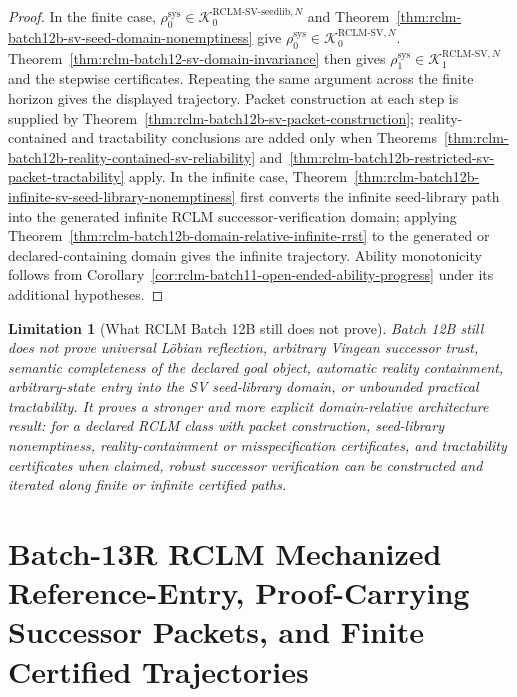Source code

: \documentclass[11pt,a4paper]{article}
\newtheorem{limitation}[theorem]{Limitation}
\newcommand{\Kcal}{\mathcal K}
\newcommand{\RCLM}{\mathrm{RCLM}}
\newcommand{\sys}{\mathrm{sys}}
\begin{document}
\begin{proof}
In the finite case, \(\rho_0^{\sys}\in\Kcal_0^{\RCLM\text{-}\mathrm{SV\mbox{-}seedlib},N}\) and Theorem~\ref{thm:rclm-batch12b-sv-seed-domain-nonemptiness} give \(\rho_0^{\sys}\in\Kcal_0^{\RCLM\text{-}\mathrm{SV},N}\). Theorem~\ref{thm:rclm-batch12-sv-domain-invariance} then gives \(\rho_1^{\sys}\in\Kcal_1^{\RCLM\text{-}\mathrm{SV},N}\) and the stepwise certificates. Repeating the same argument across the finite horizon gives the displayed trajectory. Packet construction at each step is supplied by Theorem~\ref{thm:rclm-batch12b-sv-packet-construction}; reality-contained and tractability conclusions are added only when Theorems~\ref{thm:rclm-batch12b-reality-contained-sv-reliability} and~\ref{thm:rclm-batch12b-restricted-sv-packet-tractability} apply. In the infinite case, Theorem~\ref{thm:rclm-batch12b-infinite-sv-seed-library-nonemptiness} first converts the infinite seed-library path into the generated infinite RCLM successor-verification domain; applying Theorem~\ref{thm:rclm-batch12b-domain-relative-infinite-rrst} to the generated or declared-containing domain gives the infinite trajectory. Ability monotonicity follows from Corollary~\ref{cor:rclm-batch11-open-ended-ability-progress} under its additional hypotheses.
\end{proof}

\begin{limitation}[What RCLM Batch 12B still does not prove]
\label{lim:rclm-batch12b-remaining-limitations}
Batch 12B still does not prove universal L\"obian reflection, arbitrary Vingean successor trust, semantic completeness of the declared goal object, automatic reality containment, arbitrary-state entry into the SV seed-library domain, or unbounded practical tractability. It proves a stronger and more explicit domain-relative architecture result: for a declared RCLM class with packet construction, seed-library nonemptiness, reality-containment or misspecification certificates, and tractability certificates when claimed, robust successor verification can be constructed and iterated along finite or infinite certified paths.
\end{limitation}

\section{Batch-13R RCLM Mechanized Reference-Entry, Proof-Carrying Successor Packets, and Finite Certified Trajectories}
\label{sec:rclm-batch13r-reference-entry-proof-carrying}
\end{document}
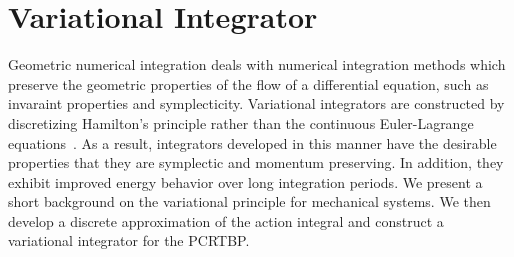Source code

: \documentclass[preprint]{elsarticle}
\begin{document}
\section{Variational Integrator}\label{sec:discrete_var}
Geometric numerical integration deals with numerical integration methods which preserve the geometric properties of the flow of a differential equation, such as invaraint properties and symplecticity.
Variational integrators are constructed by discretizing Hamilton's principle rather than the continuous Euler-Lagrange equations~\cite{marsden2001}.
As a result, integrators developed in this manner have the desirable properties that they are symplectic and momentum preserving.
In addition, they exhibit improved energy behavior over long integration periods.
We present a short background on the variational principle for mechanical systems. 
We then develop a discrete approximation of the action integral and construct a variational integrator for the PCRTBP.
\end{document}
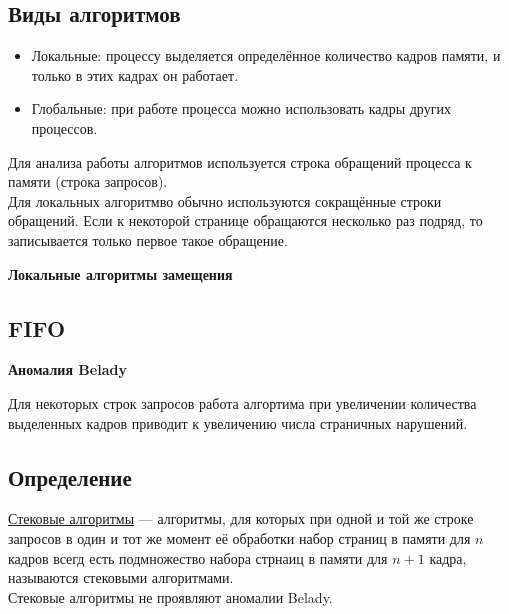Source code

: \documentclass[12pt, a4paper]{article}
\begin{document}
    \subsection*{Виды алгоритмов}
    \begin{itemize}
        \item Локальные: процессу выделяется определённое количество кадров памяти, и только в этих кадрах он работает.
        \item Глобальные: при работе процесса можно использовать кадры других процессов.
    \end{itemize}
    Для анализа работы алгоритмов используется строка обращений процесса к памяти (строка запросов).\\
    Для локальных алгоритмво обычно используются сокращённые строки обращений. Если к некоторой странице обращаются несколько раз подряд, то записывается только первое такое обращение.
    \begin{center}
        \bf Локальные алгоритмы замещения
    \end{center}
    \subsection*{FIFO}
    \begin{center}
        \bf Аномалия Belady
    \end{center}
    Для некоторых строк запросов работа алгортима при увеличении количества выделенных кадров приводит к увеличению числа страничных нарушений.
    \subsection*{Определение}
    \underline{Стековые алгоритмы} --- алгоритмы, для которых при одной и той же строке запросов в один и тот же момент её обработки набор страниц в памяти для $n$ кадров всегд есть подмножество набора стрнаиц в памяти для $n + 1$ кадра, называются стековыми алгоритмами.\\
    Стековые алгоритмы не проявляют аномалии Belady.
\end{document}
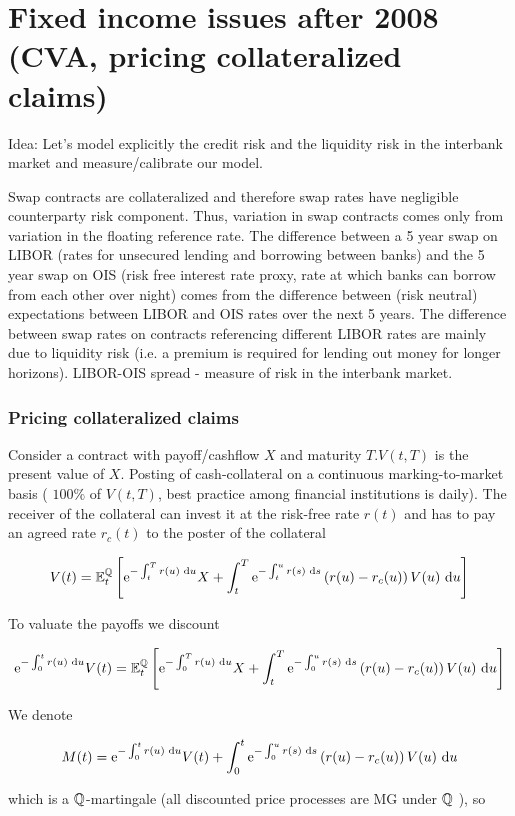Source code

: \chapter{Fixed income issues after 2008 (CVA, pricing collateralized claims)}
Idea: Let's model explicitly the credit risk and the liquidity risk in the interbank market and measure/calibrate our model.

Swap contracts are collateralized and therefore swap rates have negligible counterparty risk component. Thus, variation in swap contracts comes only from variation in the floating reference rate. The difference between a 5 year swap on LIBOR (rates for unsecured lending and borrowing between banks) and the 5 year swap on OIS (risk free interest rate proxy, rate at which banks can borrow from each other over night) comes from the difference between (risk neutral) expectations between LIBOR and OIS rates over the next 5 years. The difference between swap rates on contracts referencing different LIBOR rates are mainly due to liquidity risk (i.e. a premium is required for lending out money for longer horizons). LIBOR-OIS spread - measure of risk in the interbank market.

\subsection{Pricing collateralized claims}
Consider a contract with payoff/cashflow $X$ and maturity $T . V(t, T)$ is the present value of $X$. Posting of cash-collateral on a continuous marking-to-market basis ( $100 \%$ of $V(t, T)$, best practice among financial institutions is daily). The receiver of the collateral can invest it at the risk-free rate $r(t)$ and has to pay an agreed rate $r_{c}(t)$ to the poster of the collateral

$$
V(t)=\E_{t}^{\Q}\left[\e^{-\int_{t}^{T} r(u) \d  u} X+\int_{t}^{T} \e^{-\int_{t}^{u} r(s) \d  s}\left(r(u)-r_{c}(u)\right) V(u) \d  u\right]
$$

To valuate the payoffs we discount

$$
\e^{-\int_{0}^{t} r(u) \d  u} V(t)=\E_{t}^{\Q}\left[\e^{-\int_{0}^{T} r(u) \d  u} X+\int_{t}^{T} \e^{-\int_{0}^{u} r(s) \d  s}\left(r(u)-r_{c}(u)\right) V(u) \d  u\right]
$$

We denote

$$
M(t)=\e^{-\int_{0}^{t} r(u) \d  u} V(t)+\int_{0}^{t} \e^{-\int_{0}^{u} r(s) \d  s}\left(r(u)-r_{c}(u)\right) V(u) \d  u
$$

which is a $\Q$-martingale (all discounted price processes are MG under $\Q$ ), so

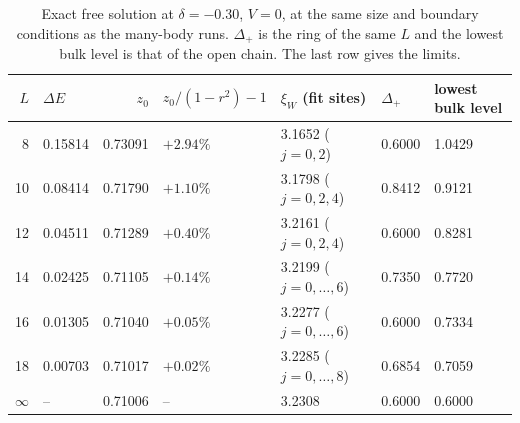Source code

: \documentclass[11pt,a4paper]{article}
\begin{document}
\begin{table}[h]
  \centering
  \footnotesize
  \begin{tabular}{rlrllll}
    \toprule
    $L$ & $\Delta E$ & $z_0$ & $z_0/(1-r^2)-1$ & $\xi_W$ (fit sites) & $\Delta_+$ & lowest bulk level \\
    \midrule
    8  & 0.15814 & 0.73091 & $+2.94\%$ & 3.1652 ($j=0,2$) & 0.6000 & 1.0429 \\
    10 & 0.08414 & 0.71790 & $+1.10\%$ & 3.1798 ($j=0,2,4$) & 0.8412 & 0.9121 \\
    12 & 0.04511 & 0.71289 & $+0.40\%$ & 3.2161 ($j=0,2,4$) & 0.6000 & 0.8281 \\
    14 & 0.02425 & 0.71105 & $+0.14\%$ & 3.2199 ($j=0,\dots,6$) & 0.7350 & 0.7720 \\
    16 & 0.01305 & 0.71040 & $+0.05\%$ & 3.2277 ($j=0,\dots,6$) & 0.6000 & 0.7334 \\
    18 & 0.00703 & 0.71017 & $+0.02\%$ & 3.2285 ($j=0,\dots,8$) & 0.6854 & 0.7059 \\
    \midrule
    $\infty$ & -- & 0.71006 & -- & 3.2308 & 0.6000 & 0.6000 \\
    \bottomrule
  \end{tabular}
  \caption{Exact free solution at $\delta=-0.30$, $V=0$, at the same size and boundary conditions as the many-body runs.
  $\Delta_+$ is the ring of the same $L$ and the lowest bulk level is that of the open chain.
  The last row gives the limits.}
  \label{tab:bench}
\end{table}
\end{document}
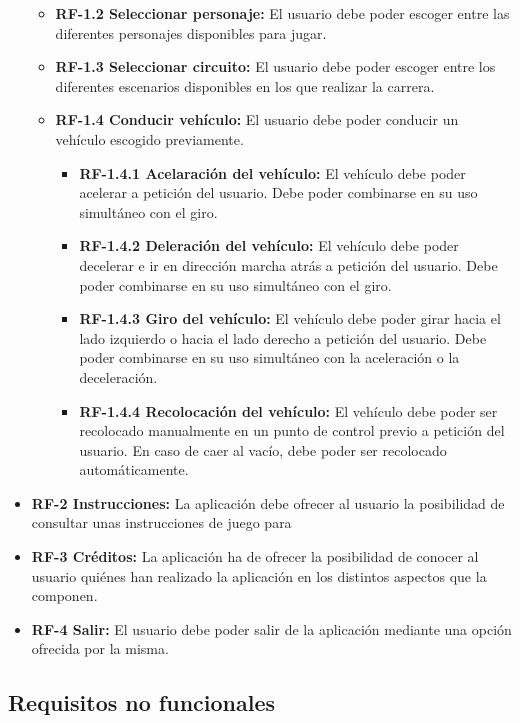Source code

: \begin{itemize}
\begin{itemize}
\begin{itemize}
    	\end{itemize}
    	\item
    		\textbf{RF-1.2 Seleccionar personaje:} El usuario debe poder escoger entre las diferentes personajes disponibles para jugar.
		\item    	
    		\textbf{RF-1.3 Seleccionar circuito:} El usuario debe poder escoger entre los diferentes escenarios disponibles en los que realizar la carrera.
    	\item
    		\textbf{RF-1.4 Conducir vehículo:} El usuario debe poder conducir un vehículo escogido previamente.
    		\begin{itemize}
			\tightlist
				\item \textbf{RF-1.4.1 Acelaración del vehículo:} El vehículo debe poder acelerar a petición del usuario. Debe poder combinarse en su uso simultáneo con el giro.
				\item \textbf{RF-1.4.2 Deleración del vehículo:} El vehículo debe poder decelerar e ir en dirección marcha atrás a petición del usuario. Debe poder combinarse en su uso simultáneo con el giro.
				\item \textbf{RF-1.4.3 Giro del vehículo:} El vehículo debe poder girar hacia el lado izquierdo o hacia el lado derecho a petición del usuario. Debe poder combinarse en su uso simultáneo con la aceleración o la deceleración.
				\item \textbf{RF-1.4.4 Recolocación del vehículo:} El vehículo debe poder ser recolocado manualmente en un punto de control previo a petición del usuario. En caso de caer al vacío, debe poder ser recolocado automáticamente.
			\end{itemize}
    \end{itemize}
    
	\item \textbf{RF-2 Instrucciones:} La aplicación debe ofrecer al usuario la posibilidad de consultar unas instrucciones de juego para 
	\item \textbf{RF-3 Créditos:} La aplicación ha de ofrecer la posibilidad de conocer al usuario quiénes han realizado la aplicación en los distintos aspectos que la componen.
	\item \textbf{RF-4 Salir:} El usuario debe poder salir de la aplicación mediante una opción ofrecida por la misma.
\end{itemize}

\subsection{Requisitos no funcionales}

• [Description of the task] The number of lines in the data that hold "entre" is all that should be given.

• [Expected output] 2